[What is required]:
An exact copy of all the records is the expected answer.
··· Working data ···
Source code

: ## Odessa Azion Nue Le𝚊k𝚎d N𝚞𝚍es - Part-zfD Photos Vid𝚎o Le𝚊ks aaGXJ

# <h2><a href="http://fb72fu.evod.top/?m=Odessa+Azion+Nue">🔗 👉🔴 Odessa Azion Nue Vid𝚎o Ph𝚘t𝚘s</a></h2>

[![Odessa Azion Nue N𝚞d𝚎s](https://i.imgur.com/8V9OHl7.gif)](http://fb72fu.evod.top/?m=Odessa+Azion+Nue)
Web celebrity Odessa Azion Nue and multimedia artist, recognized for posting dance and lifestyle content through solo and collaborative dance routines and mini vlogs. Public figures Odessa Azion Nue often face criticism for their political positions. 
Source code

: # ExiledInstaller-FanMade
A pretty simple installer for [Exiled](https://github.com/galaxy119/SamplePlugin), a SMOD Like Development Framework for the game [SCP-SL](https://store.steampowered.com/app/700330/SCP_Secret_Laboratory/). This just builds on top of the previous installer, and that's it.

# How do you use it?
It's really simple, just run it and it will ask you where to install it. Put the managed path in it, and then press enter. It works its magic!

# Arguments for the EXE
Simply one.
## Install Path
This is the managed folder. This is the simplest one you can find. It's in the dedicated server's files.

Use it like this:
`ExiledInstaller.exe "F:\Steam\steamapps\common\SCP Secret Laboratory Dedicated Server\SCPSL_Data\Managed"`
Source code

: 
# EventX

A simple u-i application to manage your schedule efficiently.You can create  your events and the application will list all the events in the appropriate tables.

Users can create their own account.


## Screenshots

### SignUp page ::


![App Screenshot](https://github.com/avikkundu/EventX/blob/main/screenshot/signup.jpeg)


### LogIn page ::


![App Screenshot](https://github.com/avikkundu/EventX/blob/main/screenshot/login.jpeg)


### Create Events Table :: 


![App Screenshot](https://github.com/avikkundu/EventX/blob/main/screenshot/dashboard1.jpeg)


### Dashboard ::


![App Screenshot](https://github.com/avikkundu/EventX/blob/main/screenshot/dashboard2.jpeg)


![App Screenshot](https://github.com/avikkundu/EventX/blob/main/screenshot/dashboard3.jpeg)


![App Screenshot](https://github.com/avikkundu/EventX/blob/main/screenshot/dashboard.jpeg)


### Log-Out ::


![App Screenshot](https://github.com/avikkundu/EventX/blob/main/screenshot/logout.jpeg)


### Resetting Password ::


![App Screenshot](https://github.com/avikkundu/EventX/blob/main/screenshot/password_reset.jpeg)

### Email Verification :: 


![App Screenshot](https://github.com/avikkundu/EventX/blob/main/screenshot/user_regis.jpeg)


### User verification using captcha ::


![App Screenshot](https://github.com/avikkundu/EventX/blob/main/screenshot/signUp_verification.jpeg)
···
[Written response]:
Source code

: ## Odessa Azion Nue Le𝚊k𝚎d N𝚞𝚍es - Part-zfD Photos Vid𝚎o Le𝚊ks aaGXJ

# <h2><a href="http://fb72fu.evod.top/?m=Odessa+Azion+Nue">🔗 👉🔴 Odessa Azion Nue Vid𝚎o Ph𝚘t𝚘s</a></h2>

[![Odessa Azion Nue N𝚞d𝚎s](https://i.imgur.com/8V9OHl7.gif)](http://fb72fu.evod.top/?m=Odessa+Azion+Nue)
Web celebrity Odessa Azion Nue and multimedia artist, recognized for posting dance and lifestyle content through solo and collaborative dance routines and mini vlogs. Public figures Odessa Azion Nue often face criticism for their political positions. 
Source code

: # ExiledInstaller-FanMade
A pretty simple installer for [Exiled](https://github.com/galaxy119/SamplePlugin), a SMOD Like Development Framework for the game [SCP-SL](https://store.steampowered.com/app/700330/SCP_Secret_Laboratory/). This just builds on top of the previous installer, and that's it.

# How do you use it?
It's really simple, just run it and it will ask you where to install it. Put the managed path in it, and then press enter. It works its magic!

# Arguments for the EXE
Simply one.
## Install Path
This is the managed folder. This is the simplest one you can find. It's in the dedicated server's files.

Use it like this:
`ExiledInstaller.exe "F:\Steam\steamapps\common\SCP Secret Laboratory Dedicated Server\SCPSL_Data\Managed"`
Source code

: 
# EventX

A simple u-i application to manage your schedule efficiently.You can create  your events and the application will list all the events in the appropriate tables.

Users can create their own account.


## Screenshots

### SignUp page ::


![App Screenshot](https://github.com/avikkundu/EventX/blob/main/screenshot/signup.jpeg)


### LogIn page ::


![App Screenshot](https://github.com/avikkundu/EventX/blob/main/screenshot/login.jpeg)


### Create Events Table :: 


![App Screenshot](https://github.com/avikkundu/EventX/blob/main/screenshot/dashboard1.jpeg)


### Dashboard ::


![App Screenshot](https://github.com/avikkundu/EventX/blob/main/screenshot/dashboard2.jpeg)


![App Screenshot](https://github.com/avikkundu/EventX/blob/main/screenshot/dashboard3.jpeg)


![App Screenshot](https://github.com/avikkundu/EventX/blob/main/screenshot/dashboard.jpeg)


### Log-Out ::


![App Screenshot](https://github.com/avikkundu/EventX/blob/main/screenshot/logout.jpeg)


### Resetting Password ::


![App Screenshot](https://github.com/avikkundu/EventX/blob/main/screenshot/password_reset.jpeg)

### Email Verification :: 


![App Screenshot](https://github.com/avikkundu/EventX/blob/main/screenshot/user_regis.jpeg)


### User verification using captcha ::


![App Screenshot](https://github.com/avikkundu/EventX/blob/main/screenshot/signUp_verification.jpeg)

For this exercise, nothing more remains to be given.